Don’t miss the latest developments in business and finance.

AXA, Mitsubishi, Samsung weigh life insurance entry

Image
Freny Patel Mumbai
Last Updated : Feb 06 2013 | 5:15 PM IST
There has been a strong revival of interest by global insurance majors to set up life insurance venture in India. AXA, Mitsubishi and Samsung have sent feelers in the Indian market, and made enquiries with the regulator, the Insurance Regulatory and Development Authority (Irda).
 
"We expect a few more applications in life insurance as the market is seen to be expanding and players realise that they do not need to take on the state mammoth, the Life Insurance Insurance Corporation of India (LIC)," C S Rao, chairman, Irda, said.
 
The life insurance industry has witnessed growth rates in excess of 65 per cent during the current fiscal. Life insurance premium in the first six months rose to Rs 8,425 crore as per Irda's figures.
 
The US-based Principal has also applied to the Irda for a licence to set up a life insurance entity in India. Samsung has obtained a licence from the regulator to set up a liaison office in Mumbai, as it hunts for a joint venture partner.
 
The Irda has not received any interest from reinsurance companies or global non-life players.

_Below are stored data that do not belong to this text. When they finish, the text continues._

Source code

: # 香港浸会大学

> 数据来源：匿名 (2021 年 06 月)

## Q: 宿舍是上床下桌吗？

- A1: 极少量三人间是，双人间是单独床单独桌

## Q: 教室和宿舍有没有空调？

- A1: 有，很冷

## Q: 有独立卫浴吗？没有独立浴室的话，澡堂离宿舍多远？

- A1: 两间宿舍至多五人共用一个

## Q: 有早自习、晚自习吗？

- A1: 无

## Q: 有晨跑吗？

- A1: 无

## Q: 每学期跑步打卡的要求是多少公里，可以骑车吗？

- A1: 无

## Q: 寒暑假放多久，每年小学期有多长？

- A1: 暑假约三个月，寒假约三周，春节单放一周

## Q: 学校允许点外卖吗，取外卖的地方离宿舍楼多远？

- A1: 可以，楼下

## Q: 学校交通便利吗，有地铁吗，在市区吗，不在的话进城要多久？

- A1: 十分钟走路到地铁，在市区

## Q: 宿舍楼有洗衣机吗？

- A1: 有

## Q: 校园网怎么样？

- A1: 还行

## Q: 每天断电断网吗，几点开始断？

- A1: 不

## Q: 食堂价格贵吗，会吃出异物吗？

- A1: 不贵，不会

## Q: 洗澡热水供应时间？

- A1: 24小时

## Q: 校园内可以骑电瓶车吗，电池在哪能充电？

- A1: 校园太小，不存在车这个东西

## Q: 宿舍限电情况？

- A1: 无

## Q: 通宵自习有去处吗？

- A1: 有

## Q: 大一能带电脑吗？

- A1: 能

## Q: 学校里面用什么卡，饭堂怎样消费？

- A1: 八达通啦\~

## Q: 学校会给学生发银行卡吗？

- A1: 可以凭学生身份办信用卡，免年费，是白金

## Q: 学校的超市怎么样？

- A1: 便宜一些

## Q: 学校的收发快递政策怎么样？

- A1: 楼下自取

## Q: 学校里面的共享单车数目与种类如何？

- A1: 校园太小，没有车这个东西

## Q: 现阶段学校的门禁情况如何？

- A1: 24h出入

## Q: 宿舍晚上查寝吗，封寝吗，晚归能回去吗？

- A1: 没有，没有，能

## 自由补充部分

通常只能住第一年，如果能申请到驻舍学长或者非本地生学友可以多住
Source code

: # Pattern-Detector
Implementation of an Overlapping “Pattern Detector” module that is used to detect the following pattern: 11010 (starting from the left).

Samsung Life Insurance is the largest insurer in South Korea, controlling almost one-third of the Korean market.
 
"Global players are not waiting for a hike in the FDI (foreign direct investment) to 49 per cent," said Rao.
 
The problem today stems on their ability to find good Indian partners having a strong marketing presence, said Rao, following interactions with some global majors.
 
Ability of Indian players to bring in capital is also another problem area, said Rao. A key hurdle many global players face here is the difficulty in finding an Indian entity that is willing to commit capital without expecting any returns for the next 7-8 years, which is seen as the break-even point.
 
Currently, global insurance companies can commence operations in the country only through joint ventures, where the foreign entity can hold a maximum of 26 per cent.
 
This means Indian partners have to shell out 74 per cent of the funds into an entity that has a strong appetite for capital.
 
The Union budget had proposed a hike in FDI to 49 per cent, but with the Left, a key ally of the Central government, opposing the move, FDI remains at current levels.